Former police commander Jon Burge would not face charges for his alleged role in having two city police officers place a shotgun in Mr. Cannon's mouth, pulling the trigger three times in a mock-execution.
Mr. Burge would not face charges for his alleged part in having officers cattle prod a then-32-year-old Cannon in the genitals while in the backseat of a police car. Mr. Burge would not face charges for other alleged acts of brutality, including smothering suspected murders with a typewriter cover, burning some on a hot radiator or just simply beating confessions out of men held in police custody.
During his murder trial, Mr. Cannon testified about his torture, but his claims were dismissed as desperate fabrications.

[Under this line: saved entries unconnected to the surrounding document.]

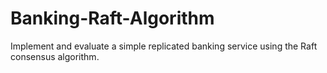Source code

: # Banking-Raft-Algorithm
Implement and evaluate a simple replicated banking service using the Raft consensus algorithm.
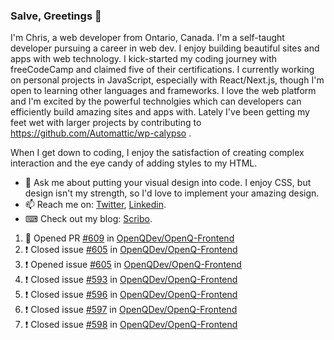 ### Salve, Greetings 👋

I'm Chris, a web developer from Ontario, Canada. I'm a self-taught developer pursuing a career in web dev. I enjoy building beautiful sites and apps with web technology.
I kick-started my coding journey with freeCodeCamp and claimed five of their certifications.  I currently working on personal projects in JavaScript, especially with React/Next.js, though I'm open to learning other languages and frameworks. I love the web platform and I'm excited by the powerful technolgies which can developers can efficiently build amazing sites and apps with. Lately I've been getting my feet wet with larger projects by contributing to https://github.com/Automattic/wp-calypso .

When I get down to coding, I enjoy the satisfaction of creating complex interaction and the eye candy of adding styles to my HTML. 

- 💬 Ask me about putting your visual design into code. I enjoy CSS, but design isn't my strength, so I'd love to implement your amazing design.
- 📫 Reach me on: [Twitter](https://twitter.com/Christo28120856), [Linkedin](https://www.linkedin.com/in/christopher-stevers-07b9a5204/).
- ⌨ Check out my blog: [Scribo](https://christopherstevers.cf).
<!--
**Christopher-Stevers/Christopher-Stevers** is a ✨ _special_ ✨ repository because its `README.md` (this file) appears on your GitHub profile.

Here are some ideas to get you started:

- 🔭 I’m currently working on ...
- 🌱 I’m currently learning ...
- 👯 I’m looking to collaborate on ...
- 🤔 I’m looking for help with ...
- 😄 Pronouns: ...
- ⚡ Fun fact: ...
-->

<!--START_SECTION:activity-->
1. 💪 Opened PR [#609](https://github.com/OpenQDev/OpenQ-Frontend/pull/609) in [OpenQDev/OpenQ-Frontend](https://github.com/OpenQDev/OpenQ-Frontend)
2. ❗️ Closed issue [#605](https://github.com/OpenQDev/OpenQ-Frontend/issues/605) in [OpenQDev/OpenQ-Frontend](https://github.com/OpenQDev/OpenQ-Frontend)
3. ❗️ Opened issue [#605](https://github.com/OpenQDev/OpenQ-Frontend/issues/605) in [OpenQDev/OpenQ-Frontend](https://github.com/OpenQDev/OpenQ-Frontend)
4. ❗️ Closed issue [#593](https://github.com/OpenQDev/OpenQ-Frontend/issues/593) in [OpenQDev/OpenQ-Frontend](https://github.com/OpenQDev/OpenQ-Frontend)
5. ❗️ Closed issue [#596](https://github.com/OpenQDev/OpenQ-Frontend/issues/596) in [OpenQDev/OpenQ-Frontend](https://github.com/OpenQDev/OpenQ-Frontend)
6. ❗️ Closed issue [#597](https://github.com/OpenQDev/OpenQ-Frontend/issues/597) in [OpenQDev/OpenQ-Frontend](https://github.com/OpenQDev/OpenQ-Frontend)
7. ❗️ Closed issue [#598](https://github.com/OpenQDev/OpenQ-Frontend/issues/598) in [OpenQDev/OpenQ-Frontend](https://github.com/OpenQDev/OpenQ-Frontend)
<!--END_SECTION:activity-->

The courts equally rejected similar claims from other Burge torture victims. In all, Mr. Burge and his underlings allegedly tortured 110 men from the 1980s until the police department fired him in 1993.
For Mr. Cannon, Mr. Burge's perjury trial is a slap in the face.
“I'm not happy about it,” said Mr. Cannon who believes Mr. Burge is getting off with a wrist slap. “I'm not enjoyed with Burge going on trial for anything of this magnitude. It should have been greater and should have been long before now. I hope people don't get complacent, thinking that this is the beginning of the end, because it is not.”
Mr. Burge faces two counts of obstruction of justice and one count of perjury after testifying he did not use or know about the use of torture during a 2003 civil rights violation case. If convicted he faces 45 years in prison.
Justice, Mr. Cannon contends, won't be served until other detectives under Mr. Burge directly involved in the torture are indicted. Those include Mr. Cannon's alleged torturers, former officers John Byrne and Peter Dignan who both have been accused of torture and abuse in 13 other cases.
Mr. Cannon has a pending suit against Mr. Burge and Mayor Richard M. Daley in his torture case. Mayor Daley was then the Cook County state's attorney when allegation of police torture first surfaced.
Making police torture a crime
Grassroots community activists who toiled for years to expose the Chicago Police Department's dirty little secret also contend Mr. Burge's perjury trial falls short of justice. They are seeking tougher measures. They want to make torture by law enforcement officials a crime in the U.S.
The Illinois Coalition Against Torture, a broad coalition of community groups, are pushing city, state and federal officials to enact laws that criminalize police torture. ICAT also wants laws to remove statutes of limitation that prevent police torture victims from filing criminal charges. Mr. Burge is not facing more serious charges because the statute of limitation ran out.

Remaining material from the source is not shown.